Leon Fuat Berhad reported stable revenue of RM230.44 million for Q3FY2024, a 2.5% decline compared to RM236.36 million in Q3FY2023. The trading and processing of steel products contributed 99.8% of revenue, with gross profit at RM18.00 million, slightly down from RM18.12 million due to a RM2.70 million inventory write-down.
Profit before tax fell to RM0.84 million from RM3.99 million in Q3FY2023, impacted by reduced foreign exchange gains and increased operational costs. Despite challenges, the Group remains focused on efficiency and cost management to sustain its performance.

OCR Posts PBT Growth

OCR Group Berhad reported a 69.8% profit before tax (PBT) growth to RM3.27 million for 9M FY2024, driven by effective cost management and project costing optimisation. Revenue for the period stood at RM90.6 million.
In Q3 FY2024, OCR achieved revenue of RM9.9 million and a PBT of RM0.6 million, despite lower contributions from nearing-completion projects. The group raised RM46.8 million via a rights issue to support ongoing and future projects. OCR launched Residensi Akasia under Rumah Selangorku, a key affordable housing initiative with a gross development value of RM287.1 million.

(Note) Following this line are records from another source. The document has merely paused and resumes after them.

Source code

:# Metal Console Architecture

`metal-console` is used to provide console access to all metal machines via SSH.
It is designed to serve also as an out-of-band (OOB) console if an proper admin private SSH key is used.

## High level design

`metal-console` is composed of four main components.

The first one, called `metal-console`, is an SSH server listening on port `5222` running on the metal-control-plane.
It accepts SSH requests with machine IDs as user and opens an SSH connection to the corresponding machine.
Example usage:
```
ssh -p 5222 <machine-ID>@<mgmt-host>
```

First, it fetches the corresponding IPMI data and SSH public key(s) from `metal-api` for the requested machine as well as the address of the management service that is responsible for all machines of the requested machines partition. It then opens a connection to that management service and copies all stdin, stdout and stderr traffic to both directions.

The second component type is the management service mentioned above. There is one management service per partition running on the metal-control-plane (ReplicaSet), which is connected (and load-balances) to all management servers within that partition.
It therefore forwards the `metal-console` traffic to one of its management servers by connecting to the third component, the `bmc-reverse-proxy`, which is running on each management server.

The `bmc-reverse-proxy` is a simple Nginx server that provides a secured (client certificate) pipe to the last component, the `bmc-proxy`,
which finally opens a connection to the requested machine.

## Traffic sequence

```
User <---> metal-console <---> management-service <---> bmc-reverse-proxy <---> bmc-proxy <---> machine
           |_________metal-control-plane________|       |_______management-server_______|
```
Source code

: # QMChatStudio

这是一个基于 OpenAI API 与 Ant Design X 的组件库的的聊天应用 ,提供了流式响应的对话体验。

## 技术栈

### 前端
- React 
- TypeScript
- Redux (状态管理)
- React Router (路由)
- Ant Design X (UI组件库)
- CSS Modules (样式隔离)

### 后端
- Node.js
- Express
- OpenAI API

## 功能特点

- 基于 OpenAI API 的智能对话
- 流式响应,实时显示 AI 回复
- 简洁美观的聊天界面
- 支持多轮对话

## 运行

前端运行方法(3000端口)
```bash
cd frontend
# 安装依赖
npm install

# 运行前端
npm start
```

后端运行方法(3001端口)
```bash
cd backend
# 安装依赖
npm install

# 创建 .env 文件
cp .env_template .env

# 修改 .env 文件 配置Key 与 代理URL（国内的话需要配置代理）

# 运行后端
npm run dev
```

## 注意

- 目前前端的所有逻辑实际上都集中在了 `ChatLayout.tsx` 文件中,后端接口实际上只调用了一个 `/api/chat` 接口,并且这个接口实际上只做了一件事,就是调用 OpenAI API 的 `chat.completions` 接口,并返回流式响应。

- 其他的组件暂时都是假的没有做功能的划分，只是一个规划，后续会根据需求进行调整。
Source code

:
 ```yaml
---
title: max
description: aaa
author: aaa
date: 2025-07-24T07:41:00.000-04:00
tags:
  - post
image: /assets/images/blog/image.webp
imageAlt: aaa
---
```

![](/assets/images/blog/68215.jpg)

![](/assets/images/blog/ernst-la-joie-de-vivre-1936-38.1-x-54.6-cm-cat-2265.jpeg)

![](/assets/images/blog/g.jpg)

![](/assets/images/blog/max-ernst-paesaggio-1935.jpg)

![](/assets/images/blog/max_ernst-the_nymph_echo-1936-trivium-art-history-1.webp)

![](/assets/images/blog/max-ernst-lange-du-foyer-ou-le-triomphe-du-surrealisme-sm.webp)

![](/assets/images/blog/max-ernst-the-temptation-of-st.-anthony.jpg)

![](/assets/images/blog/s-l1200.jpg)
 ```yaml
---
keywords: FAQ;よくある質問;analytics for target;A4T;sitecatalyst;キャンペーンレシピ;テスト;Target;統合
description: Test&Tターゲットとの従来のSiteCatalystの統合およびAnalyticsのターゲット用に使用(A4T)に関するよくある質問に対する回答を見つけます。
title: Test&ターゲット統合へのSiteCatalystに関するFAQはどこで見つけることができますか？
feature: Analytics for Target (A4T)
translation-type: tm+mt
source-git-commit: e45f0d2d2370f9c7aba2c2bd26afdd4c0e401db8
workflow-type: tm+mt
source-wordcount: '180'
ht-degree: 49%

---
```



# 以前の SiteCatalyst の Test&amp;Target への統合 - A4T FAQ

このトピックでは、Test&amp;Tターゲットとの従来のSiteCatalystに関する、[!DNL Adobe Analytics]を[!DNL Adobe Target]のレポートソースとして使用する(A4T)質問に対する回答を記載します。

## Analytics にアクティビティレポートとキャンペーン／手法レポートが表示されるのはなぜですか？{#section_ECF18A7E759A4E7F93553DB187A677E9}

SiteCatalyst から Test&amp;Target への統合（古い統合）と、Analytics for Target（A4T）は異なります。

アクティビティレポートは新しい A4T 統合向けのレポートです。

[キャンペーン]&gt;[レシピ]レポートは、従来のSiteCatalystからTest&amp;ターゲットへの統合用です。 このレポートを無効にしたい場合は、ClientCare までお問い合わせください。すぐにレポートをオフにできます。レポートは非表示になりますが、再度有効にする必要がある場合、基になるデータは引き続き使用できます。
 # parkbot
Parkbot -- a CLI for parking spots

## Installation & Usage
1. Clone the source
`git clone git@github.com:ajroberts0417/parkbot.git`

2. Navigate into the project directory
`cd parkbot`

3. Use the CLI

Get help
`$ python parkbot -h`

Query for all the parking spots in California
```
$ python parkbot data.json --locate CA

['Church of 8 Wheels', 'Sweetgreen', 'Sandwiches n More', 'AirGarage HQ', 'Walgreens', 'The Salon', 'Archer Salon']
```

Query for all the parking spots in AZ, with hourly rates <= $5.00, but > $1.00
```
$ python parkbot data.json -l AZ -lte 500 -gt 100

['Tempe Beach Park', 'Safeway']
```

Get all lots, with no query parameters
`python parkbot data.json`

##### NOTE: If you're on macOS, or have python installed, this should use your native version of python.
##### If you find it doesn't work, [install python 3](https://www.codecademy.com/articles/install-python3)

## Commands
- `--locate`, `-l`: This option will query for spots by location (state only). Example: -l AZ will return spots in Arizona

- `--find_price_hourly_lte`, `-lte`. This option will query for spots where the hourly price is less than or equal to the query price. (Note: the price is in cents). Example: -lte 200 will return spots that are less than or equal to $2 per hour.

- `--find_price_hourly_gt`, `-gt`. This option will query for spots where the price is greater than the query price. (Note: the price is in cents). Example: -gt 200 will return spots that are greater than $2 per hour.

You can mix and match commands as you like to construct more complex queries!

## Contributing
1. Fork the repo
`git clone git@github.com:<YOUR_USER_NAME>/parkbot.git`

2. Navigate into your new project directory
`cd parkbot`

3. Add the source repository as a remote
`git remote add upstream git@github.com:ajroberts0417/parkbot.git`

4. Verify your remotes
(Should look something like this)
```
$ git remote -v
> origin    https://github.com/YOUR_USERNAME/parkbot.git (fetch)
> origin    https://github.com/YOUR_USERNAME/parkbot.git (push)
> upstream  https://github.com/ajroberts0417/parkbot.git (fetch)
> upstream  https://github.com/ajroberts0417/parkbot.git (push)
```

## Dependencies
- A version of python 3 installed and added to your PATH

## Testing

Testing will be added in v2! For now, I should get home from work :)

Magma Reports Revenue Surge

Magma Group Berhad posted an 82.45% revenue growth to RM8.289 million in Q3 FY2024, driven by strong occupancy rates, particularly at WOLO Kuala Lumpur, which contributed RM3.97 million. The Hotel Operation segment led revenue generation with RM7.626 million, while the Hotel Management segment recorded RM0.66 million.
The Company reported a Loss After Tax of RM2.951 million, impacted by one-off corporate exercise expenses. Shareholders recently approved the issuance of Redeemable Convertible Notes to raise up to RM100 million for refinancing, facility upgrades, and working capital. Magma aims to enhance Average Room Rates and occupancy as Malaysia’s tourism sector rebounds with initiatives like Visit Malaysia Year 2025.

SCIB Posts Revenue Growth

Sarawak Consolidated Industries Berhad (SCIB) reported a 14.6% revenue increase to RM45.1 million in Q1 FY2025, driven by ongoing construction projects. The Manufacturing division contributed RM32.5 million, bolstered by sales of foundation piles and IBS products for major projects like KUTS and the Sarawak Second Trunk Road.
The EPCC division saw revenue rise to RM12.6 million but recorded a Loss Before Tax of RM2.0 million due to unrealised foreign exchange losses. SCIB secured a RM162 million contract under the PPAM scheme and acquired land in Bintulu for residential projects. Looking ahead, SCIB aims to leverage its manufacturing strengths to capitalize on infrastructure initiatives outlined in Budget 2025.